Stephen Grey, The Sunday Times: Back to the diplomatic front, I wonder if you could give anything more concrete about the nature of the G8 discussions. After the meeting when the resolution of the G8 was agreed there were obviously a lot of points of difference that were there, there has been a lot of diplomacy since, is there anything concrete that you can point to where there is a move, where there is a common agreement now on any elements of the solution?

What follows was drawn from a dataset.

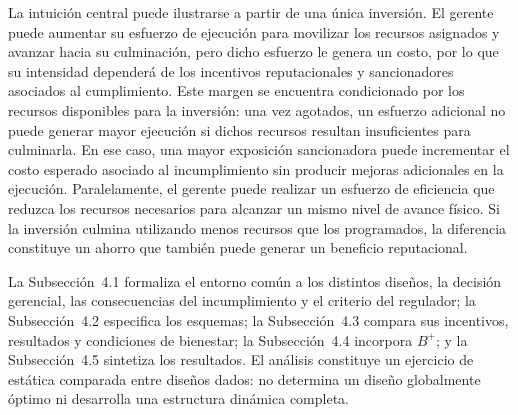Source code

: La intuición central puede ilustrarse a partir de una única inversión. El gerente puede aumentar su esfuerzo de ejecución para movilizar los recursos asignados y avanzar hacia su culminación, pero dicho esfuerzo le genera un costo, por lo que su intensidad dependerá de los incentivos reputacionales y sancionadores asociados al cumplimiento. Este margen se encuentra condicionado por los recursos disponibles para la inversión: una vez agotados, un esfuerzo adicional no puede generar mayor ejecución si dichos recursos resultan insuficientes para culminarla. En ese caso, una mayor exposición sancionadora puede incrementar el costo esperado asociado al incumplimiento sin producir mejoras adicionales en la ejecución. Paralelamente, el gerente puede realizar un esfuerzo de eficiencia que reduzca los recursos necesarios para alcanzar un mismo nivel de avance físico. Si la inversión culmina utilizando menos recursos que los programados, la diferencia constituye un ahorro que también puede generar un beneficio reputacional.

La Subsección~4.1 formaliza el entorno común a los distintos diseños, la decisión gerencial, las consecuencias del incumplimiento y el criterio del regulador; la Subsección~4.2 especifica los esquemas; la Subsección~4.3 compara sus incentivos, resultados y condiciones de bienestar; la Subsección~4.4 incorpora \(B^{+}\); y la Subsección~4.5 sintetiza los resultados. El análisis constituye un ejercicio de estática comparada entre diseños dados: no determina un diseño globalmente óptimo ni desarrolla una estructura dinámica completa.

Jamie Shea: First of all, as I said, there is one text which is very good in this process and obviously what they need now to do is to come to an agreement on the fine print clearly. Because what we want is not a very general resolution which leaves open many questions regarding interpretation, what we want is a very specific resolution that does two things: first of all which makes crystal clear to Milosevic what he has to do and provides a timetable that he has to stick to in doing these things, so there is no wriggle room, there is no room for endless renegotiation as to what it all means, it has got to be very detailed. That is obviously a key point. And secondly, that text has got to provide a road map to us, to Russia, to the G8 countries, as to what we are going to have to do, and according to which timetable, to make sure that the five conditions are implemented. For example the establishment of a transitional authority for instance, the arrangements for the return of refugees which the UNHCR is now currently working on, the precise mandate and tasks of the international security force, the specific mandate obviously in terms of command structure and the composition of that force, all of these issues. So what we want is then a clear plan, a very detailed plan, of what Milosevic has to do and what we are going to do and so that it will be very, very easy, as Prime Minister D'Alema made clear yesterday, to judge whether Milosevic is complying or not. But of course Milosevic first and foremost has to agree to the five conditions. The Security Council resolution will embody those five conditions but also provide a road map as to how they are going to be implemented. That will be I think its value.
Jamie Shea: Non, toujours la mme situation pour les Apaches.